Dataset excerpts:
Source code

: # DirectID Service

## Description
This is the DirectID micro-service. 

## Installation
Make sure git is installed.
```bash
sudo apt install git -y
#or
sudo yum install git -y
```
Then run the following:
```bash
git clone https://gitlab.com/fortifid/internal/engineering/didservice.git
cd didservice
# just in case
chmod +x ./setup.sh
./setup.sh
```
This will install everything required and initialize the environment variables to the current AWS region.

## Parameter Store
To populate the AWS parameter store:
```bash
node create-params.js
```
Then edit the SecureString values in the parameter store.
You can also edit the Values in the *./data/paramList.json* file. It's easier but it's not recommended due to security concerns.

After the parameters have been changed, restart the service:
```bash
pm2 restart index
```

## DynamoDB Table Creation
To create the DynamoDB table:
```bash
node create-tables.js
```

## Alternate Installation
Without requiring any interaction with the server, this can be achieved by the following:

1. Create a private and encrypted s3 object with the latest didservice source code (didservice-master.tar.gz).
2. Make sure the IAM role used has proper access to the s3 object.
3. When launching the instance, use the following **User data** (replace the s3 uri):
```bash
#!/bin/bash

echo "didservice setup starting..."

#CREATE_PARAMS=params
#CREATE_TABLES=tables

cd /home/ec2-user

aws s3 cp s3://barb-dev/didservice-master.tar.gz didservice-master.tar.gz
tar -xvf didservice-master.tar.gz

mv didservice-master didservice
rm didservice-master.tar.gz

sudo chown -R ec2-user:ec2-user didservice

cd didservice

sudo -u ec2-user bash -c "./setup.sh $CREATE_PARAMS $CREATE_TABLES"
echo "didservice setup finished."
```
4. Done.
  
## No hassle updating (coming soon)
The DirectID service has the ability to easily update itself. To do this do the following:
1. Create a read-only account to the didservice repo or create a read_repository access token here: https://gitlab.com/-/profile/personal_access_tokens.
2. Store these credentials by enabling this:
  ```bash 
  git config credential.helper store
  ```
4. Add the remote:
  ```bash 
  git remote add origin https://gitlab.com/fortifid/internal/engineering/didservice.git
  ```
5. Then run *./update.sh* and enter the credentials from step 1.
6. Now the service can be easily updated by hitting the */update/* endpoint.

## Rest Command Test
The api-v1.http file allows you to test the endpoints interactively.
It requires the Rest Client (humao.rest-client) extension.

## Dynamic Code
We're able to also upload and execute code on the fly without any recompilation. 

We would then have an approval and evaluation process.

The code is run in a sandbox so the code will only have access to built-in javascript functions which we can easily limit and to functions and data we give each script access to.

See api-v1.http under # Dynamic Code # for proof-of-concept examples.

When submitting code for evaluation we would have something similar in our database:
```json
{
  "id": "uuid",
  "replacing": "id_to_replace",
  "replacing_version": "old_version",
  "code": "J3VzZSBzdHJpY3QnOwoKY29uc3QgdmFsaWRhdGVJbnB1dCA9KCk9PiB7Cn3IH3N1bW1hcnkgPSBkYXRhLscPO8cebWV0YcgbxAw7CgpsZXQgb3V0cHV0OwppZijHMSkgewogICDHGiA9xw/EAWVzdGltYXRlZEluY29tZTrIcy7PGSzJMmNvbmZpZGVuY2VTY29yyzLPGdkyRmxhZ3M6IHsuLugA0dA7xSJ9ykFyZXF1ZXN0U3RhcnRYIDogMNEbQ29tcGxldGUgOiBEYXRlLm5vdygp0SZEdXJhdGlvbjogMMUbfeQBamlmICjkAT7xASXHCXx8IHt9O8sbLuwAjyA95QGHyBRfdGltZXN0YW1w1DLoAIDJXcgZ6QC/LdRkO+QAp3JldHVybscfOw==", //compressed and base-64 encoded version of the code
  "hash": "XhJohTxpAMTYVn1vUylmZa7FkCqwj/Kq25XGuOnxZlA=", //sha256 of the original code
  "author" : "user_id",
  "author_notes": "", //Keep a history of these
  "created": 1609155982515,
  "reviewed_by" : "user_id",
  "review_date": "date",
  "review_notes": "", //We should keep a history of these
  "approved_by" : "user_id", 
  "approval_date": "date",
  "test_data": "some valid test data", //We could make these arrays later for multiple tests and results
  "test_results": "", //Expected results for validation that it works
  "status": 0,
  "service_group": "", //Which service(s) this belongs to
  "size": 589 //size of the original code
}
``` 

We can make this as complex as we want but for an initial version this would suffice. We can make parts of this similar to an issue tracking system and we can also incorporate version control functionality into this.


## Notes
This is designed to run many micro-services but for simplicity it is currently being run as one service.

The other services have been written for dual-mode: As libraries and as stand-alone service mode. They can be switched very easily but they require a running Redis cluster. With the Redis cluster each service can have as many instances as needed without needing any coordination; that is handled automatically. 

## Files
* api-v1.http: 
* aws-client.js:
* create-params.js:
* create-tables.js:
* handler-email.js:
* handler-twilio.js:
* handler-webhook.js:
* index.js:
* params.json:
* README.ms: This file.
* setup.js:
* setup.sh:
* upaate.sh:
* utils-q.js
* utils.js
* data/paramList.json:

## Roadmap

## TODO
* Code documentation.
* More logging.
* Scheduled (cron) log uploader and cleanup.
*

Exercise instructions:
Set the records above down again. Match them exactly.

Written answer:
Source code

: # DirectID Service

## Description
This is the DirectID micro-service. 

## Installation
Make sure git is installed.
```bash
sudo apt install git -y
#or
sudo yum install git -y
```
Then run the following:
```bash
git clone https://gitlab.com/fortifid/internal/engineering/didservice.git
cd didservice
# just in case
chmod +x ./setup.sh
./setup.sh
```
This will install everything required and initialize the environment variables to the current AWS region.

## Parameter Store
To populate the AWS parameter store:
```bash
node create-params.js
```
Then edit the SecureString values in the parameter store.
You can also edit the Values in the *./data/paramList.json* file. It's easier but it's not recommended due to security concerns.

After the parameters have been changed, restart the service:
```bash
pm2 restart index
```

## DynamoDB Table Creation
To create the DynamoDB table:
```bash
node create-tables.js
```

## Alternate Installation
Without requiring any interaction with the server, this can be achieved by the following:

1. Create a private and encrypted s3 object with the latest didservice source code (didservice-master.tar.gz).
2. Make sure the IAM role used has proper access to the s3 object.
3. When launching the instance, use the following **User data** (replace the s3 uri):
```bash
#!/bin/bash

echo "didservice setup starting..."

#CREATE_PARAMS=params
#CREATE_TABLES=tables

cd /home/ec2-user

aws s3 cp s3://barb-dev/didservice-master.tar.gz didservice-master.tar.gz
tar -xvf didservice-master.tar.gz

mv didservice-master didservice
rm didservice-master.tar.gz

sudo chown -R ec2-user:ec2-user didservice

cd didservice

sudo -u ec2-user bash -c "./setup.sh $CREATE_PARAMS $CREATE_TABLES"
echo "didservice setup finished."
```
4. Done.
  
## No hassle updating (coming soon)
The DirectID service has the ability to easily update itself. To do this do the following:
1. Create a read-only account to the didservice repo or create a read_repository access token here: https://gitlab.com/-/profile/personal_access_tokens.
2. Store these credentials by enabling this:
  ```bash 
  git config credential.helper store
  ```
4. Add the remote:
  ```bash 
  git remote add origin https://gitlab.com/fortifid/internal/engineering/didservice.git
  ```
5. Then run *./update.sh* and enter the credentials from step 1.
6. Now the service can be easily updated by hitting the */update/* endpoint.

## Rest Command Test
The api-v1.http file allows you to test the endpoints interactively.
It requires the Rest Client (humao.rest-client) extension.

## Dynamic Code
We're able to also upload and execute code on the fly without any recompilation. 

We would then have an approval and evaluation process.

The code is run in a sandbox so the code will only have access to built-in javascript functions which we can easily limit and to functions and data we give each script access to.

See api-v1.http under # Dynamic Code # for proof-of-concept examples.

When submitting code for evaluation we would have something similar in our database:
```json
{
  "id": "uuid",
  "replacing": "id_to_replace",
  "replacing_version": "old_version",
  "code": "J3VzZSBzdHJpY3QnOwoKY29uc3QgdmFsaWRhdGVJbnB1dCA9KCk9PiB7Cn3IH3N1bW1hcnkgPSBkYXRhLscPO8cebWV0YcgbxAw7CgpsZXQgb3V0cHV0OwppZijHMSkgewogICDHGiA9xw/EAWVzdGltYXRlZEluY29tZTrIcy7PGSzJMmNvbmZpZGVuY2VTY29yyzLPGdkyRmxhZ3M6IHsuLugA0dA7xSJ9ykFyZXF1ZXN0U3RhcnRYIDogMNEbQ29tcGxldGUgOiBEYXRlLm5vdygp0SZEdXJhdGlvbjogMMUbfeQBamlmICjkAT7xASXHCXx8IHt9O8sbLuwAjyA95QGHyBRfdGltZXN0YW1w1DLoAIDJXcgZ6QC/LdRkO+QAp3JldHVybscfOw==", //compressed and base-64 encoded version of the code
  "hash": "XhJohTxpAMTYVn1vUylmZa7FkCqwj/Kq25XGuOnxZlA=", //sha256 of the original code
  "author" : "user_id",
  "author_notes": "", //Keep a history of these
  "created": 1609155982515,
  "reviewed_by" : "user_id",
  "review_date": "date",
  "review_notes": "", //We should keep a history of these
  "approved_by" : "user_id", 
  "approval_date": "date",
  "test_data": "some valid test data", //We could make these arrays later for multiple tests and results
  "test_results": "", //Expected results for validation that it works
  "status": 0,
  "service_group": "", //Which service(s) this belongs to
  "size": 589 //size of the original code
}
``` 

We can make this as complex as we want but for an initial version this would suffice. We can make parts of this similar to an issue tracking system and we can also incorporate version control functionality into this.


## Notes
This is designed to run many micro-services but for simplicity it is currently being run as one service.

The other services have been written for dual-mode: As libraries and as stand-alone service mode. They can be switched very easily but they require a running Redis cluster. With the Redis cluster each service can have as many instances as needed without needing any coordination; that is handled automatically. 

## Files
* api-v1.http: 
* aws-client.js:
* create-params.js:
* create-tables.js:
* handler-email.js:
* handler-twilio.js:
* handler-webhook.js:
* index.js:
* params.json:
* README.ms: This file.
* setup.js:
* setup.sh:
* upaate.sh:
* utils-q.js
* utils.js
* data/paramList.json:

## Roadmap

## TODO
* Code documentation.
* More logging.
* Scheduled (cron) log uploader and cleanup.
*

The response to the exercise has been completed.